Work order: Your task is to output all the records below, word for word.

(Beginning of Data for analysis)

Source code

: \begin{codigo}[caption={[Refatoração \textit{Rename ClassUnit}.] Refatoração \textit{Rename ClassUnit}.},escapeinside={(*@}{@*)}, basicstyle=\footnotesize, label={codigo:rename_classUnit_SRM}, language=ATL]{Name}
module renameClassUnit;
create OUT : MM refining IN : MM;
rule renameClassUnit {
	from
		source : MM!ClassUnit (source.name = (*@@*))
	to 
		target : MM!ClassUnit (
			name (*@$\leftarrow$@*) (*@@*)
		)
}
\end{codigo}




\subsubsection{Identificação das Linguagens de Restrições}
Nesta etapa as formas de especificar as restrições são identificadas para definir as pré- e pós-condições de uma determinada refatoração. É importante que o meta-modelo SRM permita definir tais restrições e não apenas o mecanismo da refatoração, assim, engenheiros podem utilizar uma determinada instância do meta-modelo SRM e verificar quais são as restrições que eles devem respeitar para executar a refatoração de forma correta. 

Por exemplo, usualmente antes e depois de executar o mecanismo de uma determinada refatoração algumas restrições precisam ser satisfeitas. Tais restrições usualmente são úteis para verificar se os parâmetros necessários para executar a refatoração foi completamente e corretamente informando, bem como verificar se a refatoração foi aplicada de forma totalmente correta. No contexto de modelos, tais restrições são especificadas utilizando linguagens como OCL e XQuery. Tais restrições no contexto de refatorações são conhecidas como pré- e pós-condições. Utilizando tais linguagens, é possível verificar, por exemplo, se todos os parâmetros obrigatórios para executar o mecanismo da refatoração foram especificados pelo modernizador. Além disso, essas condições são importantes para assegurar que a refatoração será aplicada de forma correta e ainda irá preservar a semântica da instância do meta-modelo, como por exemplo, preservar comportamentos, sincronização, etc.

(End of Data for analysis)

Task response:
Source code

: \begin{codigo}[caption={[Refatoração \textit{Rename ClassUnit}.] Refatoração \textit{Rename ClassUnit}.},escapeinside={(*@}{@*)}, basicstyle=\footnotesize, label={codigo:rename_classUnit_SRM}, language=ATL]{Name}
module renameClassUnit;
create OUT : MM refining IN : MM;
rule renameClassUnit {
	from
		source : MM!ClassUnit (source.name = (*@@*))
	to 
		target : MM!ClassUnit (
			name (*@$\leftarrow$@*) (*@@*)
		)
}
\end{codigo}




\subsubsection{Identificação das Linguagens de Restrições}
Nesta etapa as formas de especificar as restrições são identificadas para definir as pré- e pós-condições de uma determinada refatoração. É importante que o meta-modelo SRM permita definir tais restrições e não apenas o mecanismo da refatoração, assim, engenheiros podem utilizar uma determinada instância do meta-modelo SRM e verificar quais são as restrições que eles devem respeitar para executar a refatoração de forma correta. 

Por exemplo, usualmente antes e depois de executar o mecanismo de uma determinada refatoração algumas restrições precisam ser satisfeitas. Tais restrições usualmente são úteis para verificar se os parâmetros necessários para executar a refatoração foi completamente e corretamente informando, bem como verificar se a refatoração foi aplicada de forma totalmente correta. No contexto de modelos, tais restrições são especificadas utilizando linguagens como OCL e XQuery. Tais restrições no contexto de refatorações são conhecidas como pré- e pós-condições. Utilizando tais linguagens, é possível verificar, por exemplo, se todos os parâmetros obrigatórios para executar o mecanismo da refatoração foram especificados pelo modernizador. Além disso, essas condições são importantes para assegurar que a refatoração será aplicada de forma correta e ainda irá preservar a semântica da instância do meta-modelo, como por exemplo, preservar comportamentos, sincronização, etc.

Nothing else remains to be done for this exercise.